Chapter 29 #4

My hand slides over my stomach where the jersey’s rucked up, but when I touch myself again, Eric retracts his fingers, causing me to whine in frustration.

“Keep your hands at your sides where I can see them.”

My chest rises and falls with shallow breaths, but I obey, keeping my hands flat against the desk near my waist.

“There you go. I mean it. Keep them there until I tell you otherwise. Do you understand?”

I nod, unsure of what exactly I’m agreeing to, but I trust Eric, even when he decides to put high value collectibles in danger.

With his hands on my ass, he angles my body and leans in to lick at my hole, causing me to shudder and arch off the desk in shock.

We’ve fucked around in nearly every position, but he hasn’t done this yet, and now he’s fulfilling the promise he made on our trip.

His stubbled beard scratches my sensitive skin, and his hot breath causes me to squirm and gasp.

My fingers curl into fists at my side, and it’s taking all of my restraint not to touch him or myself.

Eric’s eyes remain on mine as he sucks over my rim, the wet sounds loud and sloppy.

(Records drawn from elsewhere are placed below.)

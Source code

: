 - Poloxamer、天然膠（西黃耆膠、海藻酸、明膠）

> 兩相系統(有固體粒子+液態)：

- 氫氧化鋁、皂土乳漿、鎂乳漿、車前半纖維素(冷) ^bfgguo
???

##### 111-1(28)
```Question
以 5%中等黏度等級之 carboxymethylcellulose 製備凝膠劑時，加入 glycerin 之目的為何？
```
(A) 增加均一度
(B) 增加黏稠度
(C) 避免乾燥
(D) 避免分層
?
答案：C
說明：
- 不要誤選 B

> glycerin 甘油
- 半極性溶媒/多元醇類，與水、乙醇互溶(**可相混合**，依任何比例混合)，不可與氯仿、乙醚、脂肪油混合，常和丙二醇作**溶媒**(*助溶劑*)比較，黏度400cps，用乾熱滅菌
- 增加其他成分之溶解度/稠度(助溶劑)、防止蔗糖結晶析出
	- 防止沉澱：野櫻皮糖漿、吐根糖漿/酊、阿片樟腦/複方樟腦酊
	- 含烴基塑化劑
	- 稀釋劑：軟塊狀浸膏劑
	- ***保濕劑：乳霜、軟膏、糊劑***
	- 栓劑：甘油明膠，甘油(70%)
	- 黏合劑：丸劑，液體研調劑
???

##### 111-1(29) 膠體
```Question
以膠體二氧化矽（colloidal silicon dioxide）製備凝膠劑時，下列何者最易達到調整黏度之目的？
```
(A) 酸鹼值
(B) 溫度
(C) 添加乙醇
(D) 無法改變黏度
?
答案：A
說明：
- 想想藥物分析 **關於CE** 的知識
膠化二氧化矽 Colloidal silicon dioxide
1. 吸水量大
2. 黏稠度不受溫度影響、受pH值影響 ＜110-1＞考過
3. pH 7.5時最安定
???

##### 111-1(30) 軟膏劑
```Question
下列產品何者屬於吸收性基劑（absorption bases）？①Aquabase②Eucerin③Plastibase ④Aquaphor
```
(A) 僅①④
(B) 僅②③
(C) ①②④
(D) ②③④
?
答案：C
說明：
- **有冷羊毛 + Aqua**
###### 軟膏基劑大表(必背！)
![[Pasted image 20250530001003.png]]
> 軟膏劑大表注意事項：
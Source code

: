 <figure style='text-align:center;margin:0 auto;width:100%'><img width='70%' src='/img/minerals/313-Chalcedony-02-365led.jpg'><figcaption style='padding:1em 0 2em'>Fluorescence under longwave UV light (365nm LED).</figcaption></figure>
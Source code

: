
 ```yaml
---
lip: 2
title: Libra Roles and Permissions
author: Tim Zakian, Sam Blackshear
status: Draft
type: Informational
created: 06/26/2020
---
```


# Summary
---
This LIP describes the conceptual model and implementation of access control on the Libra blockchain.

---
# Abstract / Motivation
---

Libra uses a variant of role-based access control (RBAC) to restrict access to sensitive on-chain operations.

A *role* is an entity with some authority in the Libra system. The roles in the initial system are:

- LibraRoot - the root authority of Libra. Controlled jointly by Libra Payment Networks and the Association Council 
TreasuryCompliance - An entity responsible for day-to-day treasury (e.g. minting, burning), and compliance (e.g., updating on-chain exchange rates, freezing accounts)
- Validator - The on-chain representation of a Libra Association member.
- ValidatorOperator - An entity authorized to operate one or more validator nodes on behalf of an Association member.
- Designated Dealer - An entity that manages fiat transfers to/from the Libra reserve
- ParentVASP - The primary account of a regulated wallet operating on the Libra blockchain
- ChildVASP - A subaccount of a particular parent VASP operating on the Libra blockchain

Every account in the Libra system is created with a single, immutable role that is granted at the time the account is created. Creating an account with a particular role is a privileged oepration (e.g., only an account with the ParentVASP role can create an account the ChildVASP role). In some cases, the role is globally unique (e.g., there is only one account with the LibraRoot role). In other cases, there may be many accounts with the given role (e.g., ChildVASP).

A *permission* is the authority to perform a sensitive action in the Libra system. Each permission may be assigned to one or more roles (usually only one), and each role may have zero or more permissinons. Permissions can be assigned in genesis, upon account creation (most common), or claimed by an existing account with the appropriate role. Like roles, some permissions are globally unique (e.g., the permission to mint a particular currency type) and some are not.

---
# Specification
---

He devours me, having total command over my body—permission I outright granted him.

My fingers tap against the desk as I struggle to restrain myself, finding it harder and harder to focus on being good.

Every time I swear I’m at my breaking point, Eric smiles up at me and exchanges his tongue for those fingers, rewarding my obedience with something thicker and longer, but I need more.

Was the Eric who wore this jersey years ago such a tease? What would he think if he knew the kind of man he would later become?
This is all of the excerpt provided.